Es ist ein heikles Thema, das das hochkarätige Panel unter Leitung von Standard -Chefredakteurin Alexandra Föderl-Schmid im Rahmen der Reihe "Europa im Diskurs" diskutiert: "Bedrohte Freiheit - Überwachung und Terrorangst im Rechtsstaat." Oder anders gefragt: Dürfen Bürgerrechte zugunsten der Verteidigung von Sicherheit gekappt werden? Und: Wie weit darf die Informationsfreiheit der Presse in unsicheren Zeiten gehen? Ebenfalls auf der Bühne: Der ehemalige deutsche Innenminister Otto Schily (SPD) und Terrorismus-Experte Rolf Tophoven.

Im Gespräch ist natürlich Wikileaks mit seinen umstrittenen jüngsten Enthüllungen der US-Diplomatendepechen, aus denen Medien nun weltweit zitieren. "Richtig und wichtig" findet Ströbele diese. Denn: "Das ist Pressefreiheit, diesen Mut muss man haben." Das eben empört Gauck. Er weist darauf hin, dass es sich bei den Daten um gestohlenes Material handelt. "Das kann ich nicht akzeptieren, dass das gefeiert wird, das ist ein elementarer Verlust von Recht."

Dann ein Vorgang mit Seltenheitswert: Schily, einst auch ein Grüner, muss seinem alten Kampfgefährten und nunmehrigem Widersacher Ströbele ein bisschen Recht geben: "Wenn man durch solche Veröffentlichungen erfährt, wie es etwa wirklich in Abu-Ghraib zugeht, dann bin ich schon dafür." Die aktuellen Enthüllungen jedoch bezeichnet er als "Katastrophe für die Diplomatie" . Schily findet auch nicht, dass die Presse alles veröffentlichen darf, was ihr zugespielt wird: "Nicht wenn dadurch aktuelle Ermittlungsverfahren gefährdet werden."

Tophoven hingegen sieht das Problem anderswo: "Die USA sind seit den Anschlägen vom 11. September 2001 traumatisiert und sammeln alle Daten, die sie bekommen können. Wenn, wie im Falle der Wikileaks-Dokumente, drei Millionen Menschen Zugriff haben, dann ist keine Diskretion mehr zu wahren. Das ist ein inneramerikanisches Problem."

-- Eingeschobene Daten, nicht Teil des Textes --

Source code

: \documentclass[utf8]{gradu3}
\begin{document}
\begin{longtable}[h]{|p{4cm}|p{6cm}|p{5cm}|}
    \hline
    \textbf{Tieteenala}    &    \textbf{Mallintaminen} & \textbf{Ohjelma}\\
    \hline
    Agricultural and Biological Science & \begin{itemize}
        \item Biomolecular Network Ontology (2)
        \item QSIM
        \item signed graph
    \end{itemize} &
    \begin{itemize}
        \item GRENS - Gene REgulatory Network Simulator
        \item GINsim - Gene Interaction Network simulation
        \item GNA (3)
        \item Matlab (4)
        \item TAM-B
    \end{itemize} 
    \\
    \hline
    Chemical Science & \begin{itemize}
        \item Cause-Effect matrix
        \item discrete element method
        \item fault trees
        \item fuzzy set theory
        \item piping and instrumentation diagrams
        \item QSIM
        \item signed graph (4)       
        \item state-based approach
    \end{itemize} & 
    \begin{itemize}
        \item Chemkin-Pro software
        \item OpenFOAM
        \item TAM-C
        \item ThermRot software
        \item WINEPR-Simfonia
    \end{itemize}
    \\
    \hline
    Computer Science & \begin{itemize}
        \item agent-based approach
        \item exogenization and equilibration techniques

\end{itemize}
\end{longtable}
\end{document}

A propos Datensammeln. Das wollen auch Staaten in Zeiten erhöhter Terrorgefahr. Im Visier: Telekommunikationsdaten, die länger als bisher gespeichert werden sollen. Schrecklich findet Ströbele das: "Es darf nicht sein, dass eine aktuelle Warnung vor erhöhter Terrorgefahr wie wir sie in Deutschland haben, dazu missbraucht wird, Freiheitsrechte einzuschränken."

"Ich sehe keine Einschränkung" , erwidert Tophoven und erklärt: "Wenn eine klare nachrichtendienstliche Lage vorliegt, dann muss der Staat handeln." Der islamistische Terror sei eine "Weltbedrohung" , Terroristen operierten "mit Hightech und Kalaschnikow" , da müsse man auch "mit Hightech darauf reagieren."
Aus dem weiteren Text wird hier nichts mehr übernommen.